| I recently rewrote a small app in flutter that was originally react native.
Initially I was sceptical, mainly about learning dart. But it wasn't hard to pick up. I found the development experience much smoother than react native, things just worked, whereas in react native there were many many small bugs and issues with the many packages required. Flutter IDE support is good with the intellij plugin [1].
Performance, I didn't do any benchmarks, but a simple list with thousands of items feels much smoother on flutter than react native.
There are packages for redux as well in flutter, so state management is taken care of [2].

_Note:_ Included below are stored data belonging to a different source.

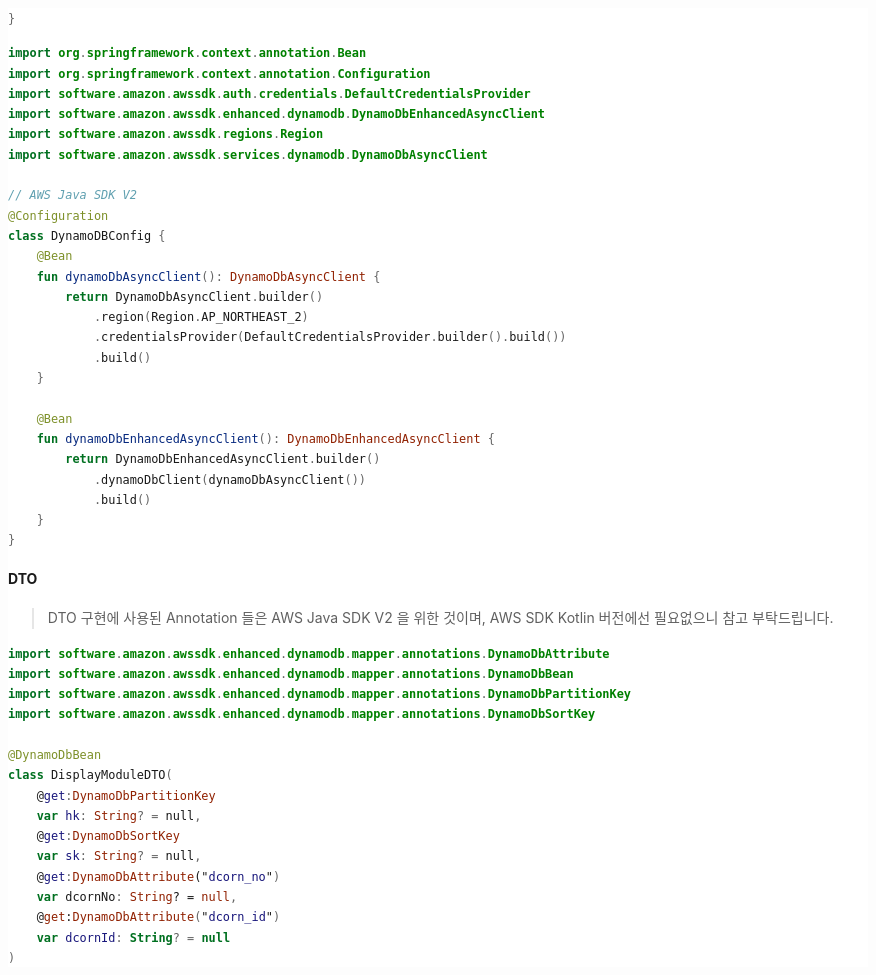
 ```kotlin
}
```

```kotlin
import org.springframework.context.annotation.Bean
import org.springframework.context.annotation.Configuration
import software.amazon.awssdk.auth.credentials.DefaultCredentialsProvider
import software.amazon.awssdk.enhanced.dynamodb.DynamoDbEnhancedAsyncClient
import software.amazon.awssdk.regions.Region
import software.amazon.awssdk.services.dynamodb.DynamoDbAsyncClient

// AWS Java SDK V2
@Configuration
class DynamoDBConfig {
    @Bean
    fun dynamoDbAsyncClient(): DynamoDbAsyncClient {
        return DynamoDbAsyncClient.builder()
            .region(Region.AP_NORTHEAST_2)
            .credentialsProvider(DefaultCredentialsProvider.builder().build())
            .build()
    }

    @Bean
    fun dynamoDbEnhancedAsyncClient(): DynamoDbEnhancedAsyncClient {
        return DynamoDbEnhancedAsyncClient.builder()
            .dynamoDbClient(dynamoDbAsyncClient())
            .build()
    }
}
```
#### DTO
> DTO 구현에 사용된 Annotation 들은 AWS Java SDK V2 을 위한 것이며, AWS SDK Kotlin 버전에선 필요없으니 참고 부탁드립니다.

```kotlin
import software.amazon.awssdk.enhanced.dynamodb.mapper.annotations.DynamoDbAttribute
import software.amazon.awssdk.enhanced.dynamodb.mapper.annotations.DynamoDbBean
import software.amazon.awssdk.enhanced.dynamodb.mapper.annotations.DynamoDbPartitionKey
import software.amazon.awssdk.enhanced.dynamodb.mapper.annotations.DynamoDbSortKey

@DynamoDbBean
class DisplayModuleDTO(
    @get:DynamoDbPartitionKey
    var hk: String? = null,
    @get:DynamoDbSortKey
    var sk: String? = null,
    @get:DynamoDbAttribute("dcorn_no")
    var dcornNo: String? = null,
    @get:DynamoDbAttribute("dcorn_id")
    var dcornId: String? = null
)
```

The only downside I experienced with flutter is that Json handling is clumsy, apparently because flutter doesn't support reflection, which would be necessary to have comfortable Json-decoding like with Javas gson or go's json package [3]. Another thing to consider is that react native will render on one thread, and handle the application logic on another thread, but that means the application logic is still restricted to a single javascript thread, which can lead to bottlenecks eventually. From what I understand (haven't tested), dart can work multithreaded, having an advantages there. End of the day, I would chose flutter over react native. Mainly because of Javascript and all the pain that comes with it. [1] https://plugins.jetbrains.com/plugin/9212-flutter [2] https://pub.dartlang.org/packages/flutter_redux [3] https://github.com/flutter/flutter/issues/1150 |
If the development workflow is good, trying it on a smaller Android project seems feasible. What I find attractive there is that you can sidestep the legacy Android APIs which was created for much more constrained hardware than we run today. Might even be worth just doing that and keeping iOS development the same. If iOS 12 widgets all look different, that would age Flutter apps.